I saw the Teenage Mutant Ninja Turtles, about 20-strong, marching on Whitley B, one of the eight housing units in the prison. Apparently the whole compound had erupted.
“Man, fuck this bullshit,” I said and retreated to my cell. I unlocked my locker and checked out the commissary I’d bought from the store the week before in preparation. Unlike many prisoners, I was ready for the strike, riot and subsequent lockdown. I looked out the slim window on the cell door and saw pandemonium erupting. A group of Mexican gangbangers had someone down in the common area kicking the shit out of them. “Cut that shit out,” the CO yelled, but when the gangbangers turned on him, he fled the unit, unlocking the front door and stepping outside, before locking it again.
Through the bars on the window facing the compound, I saw the Teenage Mutant Ninja Turtles, about 20-strong, marching on Whitley B, one of the eight housing units in the prison. Apparently the whole compound had erupted, and they were moving in to restore order. I knew we’d be on lockdown shortly as a steady stream of noncompliant prisoners were ushered out of Whitley B heading toward SHU. The sort team dragged some, carried others and in general treated the protesting prisoners like subhumans.
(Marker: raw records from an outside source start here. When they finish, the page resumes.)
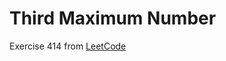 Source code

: # Third Maximum Number
Exercise 414 from [LeetCode](https://leetcode.com/problems/third-maximum-number/description/) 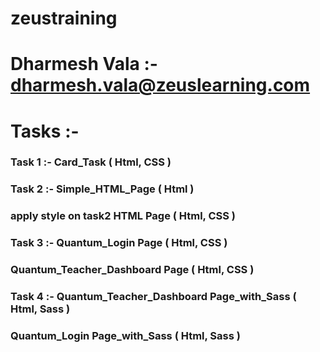 # zeustraining

# Dharmesh Vala :- dharmesh.vala@zeuslearning.com

# Tasks :-

### Task 1 :- Card_Task ( Html, CSS )
### Task 2 :- Simple_HTML_Page ( Html )
###           apply style on task2 HTML Page ( Html, CSS )
### Task 3 :- Quantum_Login Page ( Html, CSS )
###           Quantum_Teacher_Dashboard Page ( Html, CSS )
### Task 4 :- Quantum_Teacher_Dashboard Page_with_Sass ( Html, Sass )
###           Quantum_Login Page_with_Sass ( Html, Sass ) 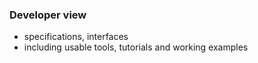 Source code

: ### Developer view
* specifications, interfaces
* including usable tools, tutorials and working examples
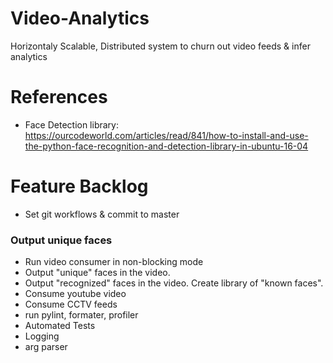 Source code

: # Video-Analytics
Horizontaly Scalable, Distributed system to churn out video feeds &amp; infer analytics

# References
- Face Detection library: https://ourcodeworld.com/articles/read/841/how-to-install-and-use-the-python-face-recognition-and-detection-library-in-ubuntu-16-04


# Feature Backlog
- Set git workflows & commit to master

### Output unique faces 
- Run video consumer in non-blocking mode
- Output "unique" faces in the video. 
- Output "recognized" faces in the video. Create library of "known faces".
- Consume youtube video
- Consume CCTV feeds
- run pylint, formater, profiler
- Automated Tests
- Logging
- arg parser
It wouldn’t be long before they hit my block and did the same.
A couple of times my homeboys came into my cell and tried to cajole me to join in the fun, but I wasn’t with it. I was at the beginning of a 25-year sentence, and although I was extremely angry at the amount of time I got, I decided to channel my anger into something positive. The sort team finally made it to our unit and locked everyone down. Those who refused were carted off to the hole, where we found out prisoners were sleeping four and five to a cell. Buses were coming in and hauling the more unruly prisoners off to USP Terre Haute and USP Atlanta, penitentiaries with extra hole space. It took some of those guys six to nine months to get transferred back to Manchester.
I saw a Muslim Imam get forcibly moved to the hole in restraints for complaining about the bag lunches we were getting every day for weeks. He also made an issue about the barely three showers per week we were afforded for hygiene purposes. Months later, I heard a bunch of crazy stories about dudes getting four-pointed to the bed or knocked down a set of stairs in handcuffs by COs. Retribution was a bitch.
Me, I looked at the lockdown, almost six weeks long, like a sabbatical. I knew what was coming and I didn’t want to get shipped off to a high-security prison, the fate of many. My locker was full and I’d stocked up on books, magazines and letter-writing supplies. I went through the motions and kept to myself, reading and writing and trying to stay out of the drama.
But by the end? Relief. Living in a room the size of your bathroom with another man 24/7 can be taxing, to say the least. It was nice to get back out on the compound when the lockdown ended.
It felt like freedom, even though I was still locked up.